Required action →
From the entries below, count every line that contains the word "особисто". Please give the number and nothing else.

[Dataset entries]
◆ ◆ ◆ ◆ ◆ ◆ ◆
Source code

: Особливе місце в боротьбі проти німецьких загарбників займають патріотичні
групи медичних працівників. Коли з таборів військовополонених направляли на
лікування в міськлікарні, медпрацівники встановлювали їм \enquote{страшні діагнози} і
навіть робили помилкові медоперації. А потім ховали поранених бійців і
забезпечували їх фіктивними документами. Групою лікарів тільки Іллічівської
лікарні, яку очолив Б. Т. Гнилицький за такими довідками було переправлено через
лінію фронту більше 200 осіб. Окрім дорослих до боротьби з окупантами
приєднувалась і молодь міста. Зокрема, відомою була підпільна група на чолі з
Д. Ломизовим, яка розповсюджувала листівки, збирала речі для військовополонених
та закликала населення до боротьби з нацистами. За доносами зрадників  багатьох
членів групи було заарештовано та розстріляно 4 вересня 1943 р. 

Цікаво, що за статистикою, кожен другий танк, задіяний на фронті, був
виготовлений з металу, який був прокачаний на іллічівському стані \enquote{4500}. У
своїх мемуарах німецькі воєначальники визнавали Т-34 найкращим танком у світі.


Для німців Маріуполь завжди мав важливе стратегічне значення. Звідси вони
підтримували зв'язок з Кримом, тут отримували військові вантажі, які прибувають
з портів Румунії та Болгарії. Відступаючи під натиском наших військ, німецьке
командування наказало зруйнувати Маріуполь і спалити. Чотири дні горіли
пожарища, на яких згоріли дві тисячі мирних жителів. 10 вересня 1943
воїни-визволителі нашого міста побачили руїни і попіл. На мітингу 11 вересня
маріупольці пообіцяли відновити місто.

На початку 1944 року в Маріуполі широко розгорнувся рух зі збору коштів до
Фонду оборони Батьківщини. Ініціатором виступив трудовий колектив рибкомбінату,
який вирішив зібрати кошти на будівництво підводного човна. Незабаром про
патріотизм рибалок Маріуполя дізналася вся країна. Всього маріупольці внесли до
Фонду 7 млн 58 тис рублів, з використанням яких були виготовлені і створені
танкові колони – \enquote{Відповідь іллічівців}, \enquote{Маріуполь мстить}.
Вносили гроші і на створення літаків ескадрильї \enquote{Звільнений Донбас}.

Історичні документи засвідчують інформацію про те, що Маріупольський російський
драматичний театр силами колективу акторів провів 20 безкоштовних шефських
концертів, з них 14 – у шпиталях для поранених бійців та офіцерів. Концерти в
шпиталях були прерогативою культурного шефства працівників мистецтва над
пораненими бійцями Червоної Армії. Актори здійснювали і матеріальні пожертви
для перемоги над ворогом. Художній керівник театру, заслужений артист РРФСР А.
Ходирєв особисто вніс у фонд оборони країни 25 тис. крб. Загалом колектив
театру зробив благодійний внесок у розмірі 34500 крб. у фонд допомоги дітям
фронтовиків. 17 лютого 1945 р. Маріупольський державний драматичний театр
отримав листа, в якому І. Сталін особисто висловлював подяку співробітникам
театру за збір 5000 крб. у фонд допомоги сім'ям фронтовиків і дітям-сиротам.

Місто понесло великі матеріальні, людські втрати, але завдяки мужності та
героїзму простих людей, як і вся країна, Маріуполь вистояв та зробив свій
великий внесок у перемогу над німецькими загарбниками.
◆ ◆ ◆ ◆ ◆ ◆ ◆
Answer for the task →
2